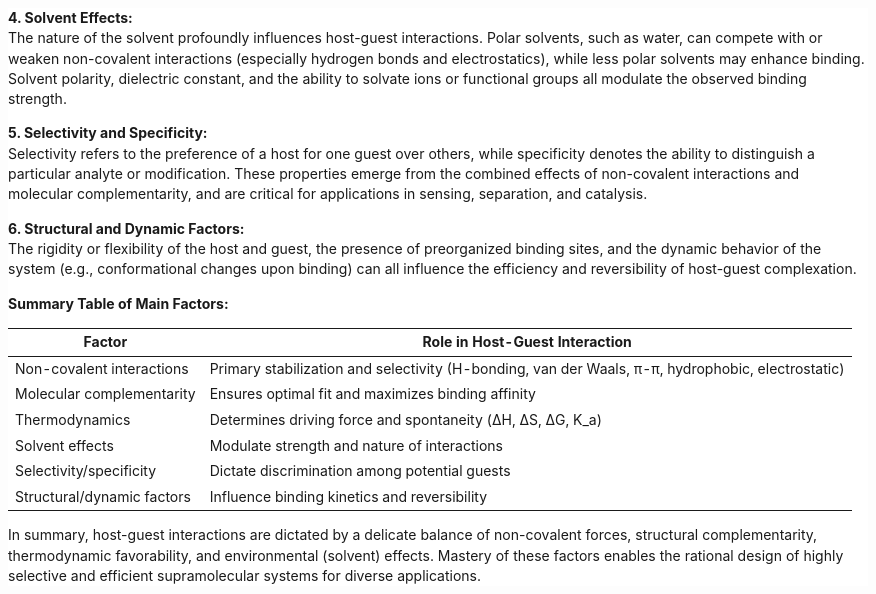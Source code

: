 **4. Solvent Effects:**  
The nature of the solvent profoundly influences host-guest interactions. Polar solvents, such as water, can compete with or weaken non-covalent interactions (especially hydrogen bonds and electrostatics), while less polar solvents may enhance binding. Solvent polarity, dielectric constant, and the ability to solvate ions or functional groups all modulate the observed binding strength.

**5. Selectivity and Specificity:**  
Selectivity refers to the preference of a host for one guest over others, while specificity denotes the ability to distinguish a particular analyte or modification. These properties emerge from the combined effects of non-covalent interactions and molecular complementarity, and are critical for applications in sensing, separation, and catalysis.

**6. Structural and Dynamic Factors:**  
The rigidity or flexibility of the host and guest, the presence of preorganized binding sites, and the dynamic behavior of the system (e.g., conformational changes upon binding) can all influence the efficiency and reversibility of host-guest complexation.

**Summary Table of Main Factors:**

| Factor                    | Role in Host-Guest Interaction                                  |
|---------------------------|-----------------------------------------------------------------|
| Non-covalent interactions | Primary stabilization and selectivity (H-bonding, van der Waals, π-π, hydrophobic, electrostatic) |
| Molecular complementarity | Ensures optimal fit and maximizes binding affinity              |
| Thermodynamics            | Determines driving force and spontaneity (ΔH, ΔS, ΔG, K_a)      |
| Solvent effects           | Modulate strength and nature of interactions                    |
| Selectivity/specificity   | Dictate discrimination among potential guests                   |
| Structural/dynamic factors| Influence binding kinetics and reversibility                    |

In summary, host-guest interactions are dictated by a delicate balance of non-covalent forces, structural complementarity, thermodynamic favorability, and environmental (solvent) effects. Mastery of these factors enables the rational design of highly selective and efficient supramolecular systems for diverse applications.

## WHAT THE EXERCISE ASKS
Output all of the records exactly as they appear above, but not the pictures.

## RESULT OF THIS TASK
Source code

: **4. Solvent Effects:**  
The nature of the solvent profoundly influences host-guest interactions. Polar solvents, such as water, can compete with or weaken non-covalent interactions (especially hydrogen bonds and electrostatics), while less polar solvents may enhance binding. Solvent polarity, dielectric constant, and the ability to solvate ions or functional groups all modulate the observed binding strength.

**5. Selectivity and Specificity:**  
Selectivity refers to the preference of a host for one guest over others, while specificity denotes the ability to distinguish a particular analyte or modification. These properties emerge from the combined effects of non-covalent interactions and molecular complementarity, and are critical for applications in sensing, separation, and catalysis.

**6. Structural and Dynamic Factors:**  
The rigidity or flexibility of the host and guest, the presence of preorganized binding sites, and the dynamic behavior of the system (e.g., conformational changes upon binding) can all influence the efficiency and reversibility of host-guest complexation.

**Summary Table of Main Factors:**

| Factor                    | Role in Host-Guest Interaction                                  |
|---------------------------|-----------------------------------------------------------------|
| Non-covalent interactions | Primary stabilization and selectivity (H-bonding, van der Waals, π-π, hydrophobic, electrostatic) |
| Molecular complementarity | Ensures optimal fit and maximizes binding affinity              |
| Thermodynamics            | Determines driving force and spontaneity (ΔH, ΔS, ΔG, K_a)      |
| Solvent effects           | Modulate strength and nature of interactions                    |
| Selectivity/specificity   | Dictate discrimination among potential guests                   |
| Structural/dynamic factors| Influence binding kinetics and reversibility                    |

In summary, host-guest interactions are dictated by a delicate balance of non-covalent forces, structural complementarity, thermodynamic favorability, and environmental (solvent) effects. Mastery of these factors enables the rational design of highly selective and efficient supramolecular systems for diverse applications.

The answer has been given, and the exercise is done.